22. In the present case, the body was already discovered as lying in the "Dhansa" field and it was within the knowledge of the informant and other people including the police and as such, there could not be a discovery of fact, as the direct consequence of information given by the accused in custody under Section 27 of the Evidence Act. Therefore, when the body was already discovered by some person other than the accused, inasmuch as, according to PW-3, the informant a village boy having seen the body in the "Dhansa" field informed the PW-3, who also verified the same, before lodging the FIR, there was no scope for invoking Section 27 of the Evidence Act, reason being that no discovery of fact was made pursuant to the information given by the accused.
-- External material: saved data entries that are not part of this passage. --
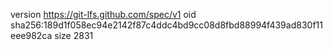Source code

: version https://git-lfs.github.com/spec/v1
oid sha256:189d1f058ec94e2142f87c4ddc4bd9cc08d8fbd88994f439ad830f11eee982ca
size 2831
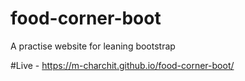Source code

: # food-corner-boot
A practise website for leaning bootstrap

#Live - https://m-charchit.github.io/food-corner-boot/
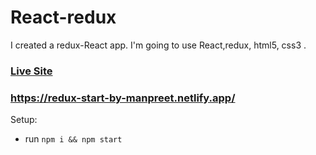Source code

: # React-redux

I created a redux-React app. I'm going to use React,redux, html5, css3 .

### [Live Site](https://redux-start-by-manpreet.netlify.app/)

### https://redux-start-by-manpreet.netlify.app/

Setup:

- run `npm i && npm start`
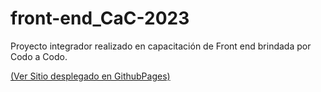 # front-end_CaC-2023
Proyecto integrador realizado en capacitación de Front end brindada por Codo a Codo.

<a href="https://matias9486.github.io/front-end_CaC-2023">(Ver Sitio desplegado en GithubPages)</a>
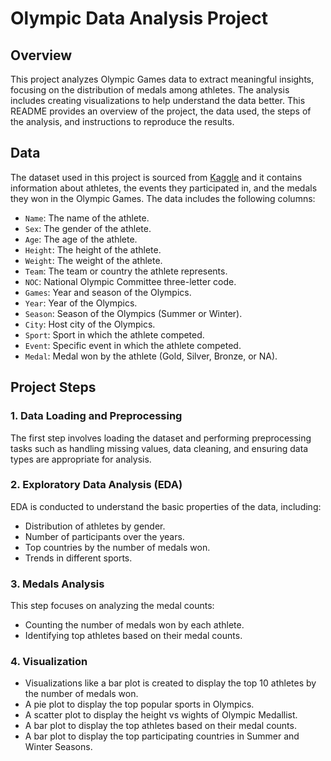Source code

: # Olympic Data Analysis Project

## Overview

This project analyzes Olympic Games data to extract meaningful insights, focusing on the distribution of medals among athletes. The analysis includes creating visualizations to help understand the data better. This README provides an overview of the project, the data used, the steps of the analysis, and instructions to reproduce the results.

## Data

The dataset used in this project is sourced from [Kaggle](https://www.Kaggle.com) and it contains information about athletes, the events they participated in, and the medals they won in the Olympic Games. The data includes the following columns:
- `Name`: The name of the athlete.
- `Sex`: The gender of the athlete.
- `Age`: The age of the athlete.
- `Height`: The height of the athlete.
- `Weight`: The weight of the athlete.
- `Team`: The team or country the athlete represents.
- `NOC`: National Olympic Committee three-letter code.
- `Games`: Year and season of the Olympics.
- `Year`: Year of the Olympics.
- `Season`: Season of the Olympics (Summer or Winter).
- `City`: Host city of the Olympics.
- `Sport`: Sport in which the athlete competed.
- `Event`: Specific event in which the athlete competed.
- `Medal`: Medal won by the athlete (Gold, Silver, Bronze, or NA).

## Project Steps

### 1. Data Loading and Preprocessing

The first step involves loading the dataset and performing preprocessing tasks such as handling missing values, data cleaning, and ensuring data types are appropriate for analysis.

### 2. Exploratory Data Analysis (EDA)

EDA is conducted to understand the basic properties of the data, including:
- Distribution of athletes by gender.
- Number of participants over the years.
- Top countries by the number of medals won.
- Trends in different sports.

### 3. Medals Analysis

This step focuses on analyzing the medal counts:
- Counting the number of medals won by each athlete.
- Identifying top athletes based on their medal counts.

### 4. Visualization

- Visualizations like a bar plot is created to display the top 10 athletes by the number of medals won.
- A pie plot to display the top popular sports in Olympics.
- A scatter plot to display the height vs wights of Olympic Medallist.
- A bar plot to display the top athletes based on their medal counts.
- A bar plot to display the top participating countries in Summer and Winter Seasons.
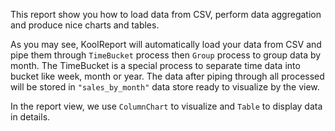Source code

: This report show you how to load data from CSV, perform data aggregation and produce nice charts and tables.

As you may see, KoolReport will automatically load your data from CSV and pipe them through `TimeBucket` process then `Group` process to group data by month. The TimeBucket is a special process to separate time data into bucket like week, month or year. The data after piping through all processed will be stored in `"sales_by_month"` data store ready to visualize by the view.

In the report view, we use `ColumnChart` to visualize and `Table` to display data in details.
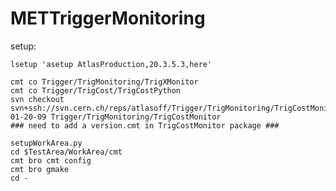 # METTriggerMonitoring

setup:

	lsetup 'asetup AtlasProduction,20.3.5.3,here'

	cmt co Trigger/TrigMonitoring/TrigXMonitor
	cmt co Trigger/TrigCost/TrigCostPython
	svn checkout svn+ssh://svn.cern.ch/reps/atlasoff/Trigger/TrigMonitoring/TrigCostMonitor/tags/TrigCostMonitor-01-20-09 Trigger/TrigMonitoring/TrigCostMonitor
	### need to add a version.cmt in TrigCostMonitor package ###

	setupWorkArea.py
	cd $TestArea/WorkArea/cmt
	cmt bro cmt config
	cmt bro gmake
	cd -

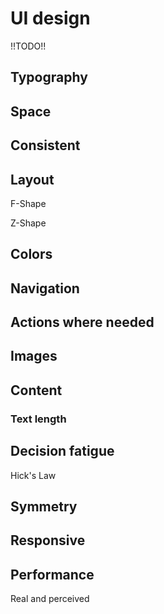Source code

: # UI design

!!TODO!!

## Typography

## Space

## Consistent

## Layout

F-Shape

Z-Shape

## Colors

## Navigation

## Actions where needed

## Images

## Content

### Text length

## Decision fatigue

Hick's Law

## Symmetry

## Responsive

## Performance

Real and perceived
One has to bear in mind, that the provision of Section 27 of the Evidence Act is an exception to Section 25 & Section 26 of the Evidence Act and the principle embedded in the provision of Section 27 Evidence Act is the "doctrine of confirmation." Section 27 of the Evidence Act makes the statement before police to the extent distinctly related to the facts discovered, albeit relevant fact, admissible, only because such statement is confirmed by subsequent event of discovery of the facts. The facts and circumstances of the present case speaks loud and clear, that the leading to discovery as relied by the learned trial court was totally farcical, which, in our considered opinion, can by no stretch of imagination be made the basis of conviction. Once the discovery evidence fails, literally, no evidence is left with, which could support the prosecution case. 23. In view of the above evidence, we are constrained to hold, that prosecution hopelessly failed to prove the charges against the accused/appellants beyond reasonable doubt. Therefore, the conviction recorded and the sentence awarded by the learned Additional Sessions Judge is not sustainable. Accordingly, we set aside the impugned judgment of conviction and sentence and allow the appeal. The accused/appellant be set at liberty forthwith if not required in any other case. 24. Send back the record.